C’est pourquoi considérer la corruption dans le secteur de l’eau comme relevant principalement de la Structure conjointe opérationnelle et de renseignement nationale minimise le problème. Les mafias des camions-citernes et le vol d’infrastructures sont bien réels, mais la corruption se manifeste également par des appels d’offres manipulés, des contrats d’urgence surfacturés et des fournisseurs proches du pouvoir. Ces mécanismes prospèrent précisément parce que la défaillance des institutions est devenue lucrative. Le rapport 2023/24 du vérificateur général sur le secteur de l’eau , présenté à la Commission parlementaire de l’eau et de l’assainissement, a révélé que les municipalités ont dépensé 2,32 milliards de rands pour le transport d’eau par camion-citerne, utilisé comme substitut à des infrastructures fiables plutôt que comme mesure d’urgence ; sur ce montant, 419 millions de rands ont été classés comme dépenses irrégulières. Une répression qui cible les réseaux criminels tout en laissant intactes les relations d’approvisionnement entre fonctionnaires, politiciens et entrepreneurs ne fera qu’enrayer le symptôme tout en protégeant le système qui le produit.
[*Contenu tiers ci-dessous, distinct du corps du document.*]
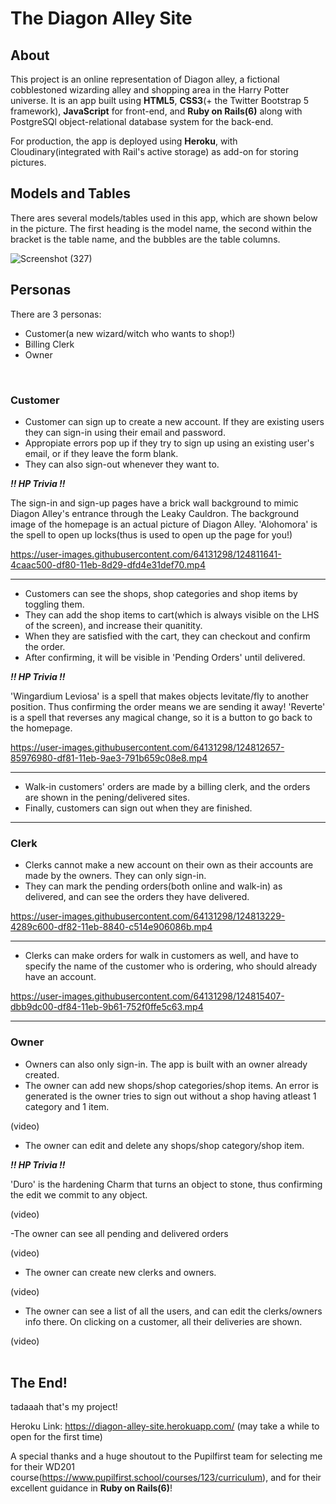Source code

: # The Diagon Alley Site

## About

This project is an online representation of Diagon alley, a fictional cobblestoned wizarding alley and shopping area in the Harry Potter universe. It is an app built using **HTML5**, **CSS3**(+ the Twitter Bootstrap 5 framework), **JavaScript** for front-end, and **Ruby on Rails(6)** along with PostgreSQl object-relational database system for the back-end. 

For production, the app is deployed using **Heroku**, with Cloudinary(integrated with Rail's active storage) as add-on for storing pictures.

## Models and Tables

There ares several models/tables used in this app, which are shown below in the picture. The first heading is the model name, the second within the bracket is the table name, and the bubbles are the table columns.

![Screenshot (327)](https://user-images.githubusercontent.com/64131298/124757500-43533580-df4b-11eb-9b08-653859fb7aba.png)

## Personas

There are 3 personas:
- Customer(a new wizard/witch who wants to shop!)
- Billing Clerk
- Owner
<br />

### Customer

- Customer can sign up to create a new account. If they are existing users they can sign-in using their email and password.
- Appropiate errors pop up if they try to sign up using an existing user's email, or if they leave the form blank.
- They can also sign-out whenever they want to.

***!! HP Trivia !!*** 

The sign-in and sign-up pages have a brick wall background to mimic Diagon Alley's entrance through the Leaky Cauldron. The background image of the homepage is an actual picture of Diagon Alley. 'Alohomora' is the spell to open up locks(thus is used to open up the page for you!)

https://user-images.githubusercontent.com/64131298/124811641-4caac500-df80-11eb-8d29-dfd4e31def70.mp4

<hr />

- Customers can see the shops, shop categories and shop items by toggling them.
- They can add the shop items to cart(which is always visible on the LHS of the screen), and increase their quanitity. 
- When they are satisfied with the cart, they can checkout and confirm the order.
- After confirming, it will be visible in 'Pending Orders' until delivered.

***!! HP Trivia !!***

'Wingardium Leviosa' is a spell that makes objects levitate/fly to another position. Thus confirming the order means we are sending it away! 'Reverte' is a spell that reverses any magical change, so it is a button to go back to the homepage. 

https://user-images.githubusercontent.com/64131298/124812657-85976980-df81-11eb-9ae3-791b659c08e8.mp4

<hr />

- Walk-in customers' orders are made by a billing clerk, and the orders are shown in the pening/delivered sites.
- Finally, customers can sign out when they are finished.
<hr />

### Clerk

- Clerks cannot make a new account on their own as their accounts are made by the owners. They can only sign-in.
- They can mark the pending orders(both online and walk-in) as delivered, and can see the orders they have delivered.

https://user-images.githubusercontent.com/64131298/124813229-4289c600-df82-11eb-8840-c514e906086b.mp4

<hr />

- Clerks can make orders for walk in customers as well, and have to specify the name of the customer who is ordering, who should already have an account.

https://user-images.githubusercontent.com/64131298/124815407-dbb9dc00-df84-11eb-9b61-752f0ffe5c63.mp4

<hr />

### Owner

- Owners can also only sign-in. The app is built with an owner already created.
- The owner can add new shops/shop categories/shop items. An error is generated is the owner tries to sign out without a shop having atleast 1 category and 1 item.

(video)

- The owner can edit and delete any shops/shop category/shop item.

***!! HP Trivia !!***

'Duro' is the hardening Charm that turns an object to stone, thus confirming the edit we commit to any object.

(video)

-The owner can see all pending and delivered orders

(video)

- The owner can create new clerks and owners.

(video)

- The owner can see a list of all the users, and can edit the clerks/owners info there. On clicking on a customer, all their deliveries are shown.

(video)
<br />
<br />

## The End!

tadaaah that's my project!

Heroku Link: https://diagon-alley-site.herokuapp.com/ (may take a while to open for the first time)

A special thanks and a huge shoutout to the Pupilfirst team for selecting me for their WD201 course(https://www.pupilfirst.school/courses/123/curriculum), and for their excellent guidance in **Ruby on Rails(6)**!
Le langage manquant de la justice de l’eau
Le Plan s’attarde bien plus sur les « projets finançables » que sur l’accessibilité financière ou les droits constitutionnels des ménages pauvres. L’apartheid a engendré de profondes inégalités dans l’accès à l’eau : les anciens quartiers blancs ont hérité de réseaux établis, tandis que les townships et les bidonvilles sont restés à l’écart, voire isolés. Cet héritage demeure ancré dans le système physique, et un programme de réforme qui traiterait chaque ménage comme s’il était entré dans la crise sur un pied d’égalité ne fera que le reproduire au lieu de le démanteler.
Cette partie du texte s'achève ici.